### Problem to work on
Among these records, which lines include "that"? Copy them out.

### Data records

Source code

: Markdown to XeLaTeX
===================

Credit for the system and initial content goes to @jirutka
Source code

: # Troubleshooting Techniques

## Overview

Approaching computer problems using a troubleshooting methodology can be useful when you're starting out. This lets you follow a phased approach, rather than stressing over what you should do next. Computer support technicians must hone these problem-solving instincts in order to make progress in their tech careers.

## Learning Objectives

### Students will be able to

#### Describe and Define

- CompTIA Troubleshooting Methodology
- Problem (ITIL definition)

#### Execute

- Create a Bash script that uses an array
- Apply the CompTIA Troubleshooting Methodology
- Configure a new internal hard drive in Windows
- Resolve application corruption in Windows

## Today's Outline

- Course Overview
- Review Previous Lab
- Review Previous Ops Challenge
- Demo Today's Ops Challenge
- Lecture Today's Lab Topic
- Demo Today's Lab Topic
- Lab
* * *
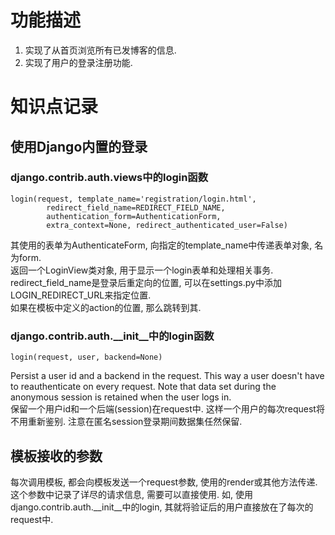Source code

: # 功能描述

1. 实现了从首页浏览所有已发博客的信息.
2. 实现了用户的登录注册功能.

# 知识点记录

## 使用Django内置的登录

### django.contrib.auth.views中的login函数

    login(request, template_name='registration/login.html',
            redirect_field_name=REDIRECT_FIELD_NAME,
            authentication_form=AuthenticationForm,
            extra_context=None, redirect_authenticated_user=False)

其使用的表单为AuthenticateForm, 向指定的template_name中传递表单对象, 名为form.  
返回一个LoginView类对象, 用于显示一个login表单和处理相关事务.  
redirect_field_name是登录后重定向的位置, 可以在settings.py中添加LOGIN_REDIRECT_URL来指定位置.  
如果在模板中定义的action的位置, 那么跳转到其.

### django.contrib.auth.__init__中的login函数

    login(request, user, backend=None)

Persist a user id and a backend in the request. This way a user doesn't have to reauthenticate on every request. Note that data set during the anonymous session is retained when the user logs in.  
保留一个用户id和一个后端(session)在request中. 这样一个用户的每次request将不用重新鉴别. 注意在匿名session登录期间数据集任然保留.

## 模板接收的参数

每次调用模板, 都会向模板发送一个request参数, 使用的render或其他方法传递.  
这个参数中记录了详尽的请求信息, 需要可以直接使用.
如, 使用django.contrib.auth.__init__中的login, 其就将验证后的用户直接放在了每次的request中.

### Response box
- Create a Bash script that uses an array
Persist a user id and a backend in the request. This way a user doesn't have to reauthenticate on every request. Note that data set during the anonymous session is retained when the user logs in.  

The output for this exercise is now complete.